[Saved data entries]
-------------------------
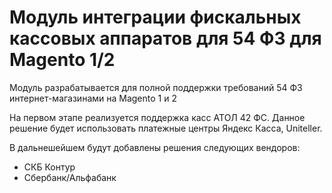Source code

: # Модуль интеграции фискальных кассовых аппаратов для 54 ФЗ для Magento 1/2

Модуль разрабатывается для полной поддержки требований 54 ФЗ интернет-магазинами на Magento 1 и 2

На первом этапе реализуется поддержка касс АТОЛ 42 ФС. Данное решение будет использовать платежные центры Яндекс Касса, Uniteller.

В дальнешейшем будут добавлены решения следующих вендоров:

* СКБ Контур
* Сбербанк/Альфабанк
-------------------------
| WHAT YOU ARE ASKED TO DO |
Your answer must be an exact transcription of the lines from the one containing "В дальнешейшем будут" through the last line of the records above, and nothing else.

| EXPECTED OUTPUT |
В дальнешейшем будут добавлены решения следующих вендоров:

* СКБ Контур
* Сбербанк/Альфабанк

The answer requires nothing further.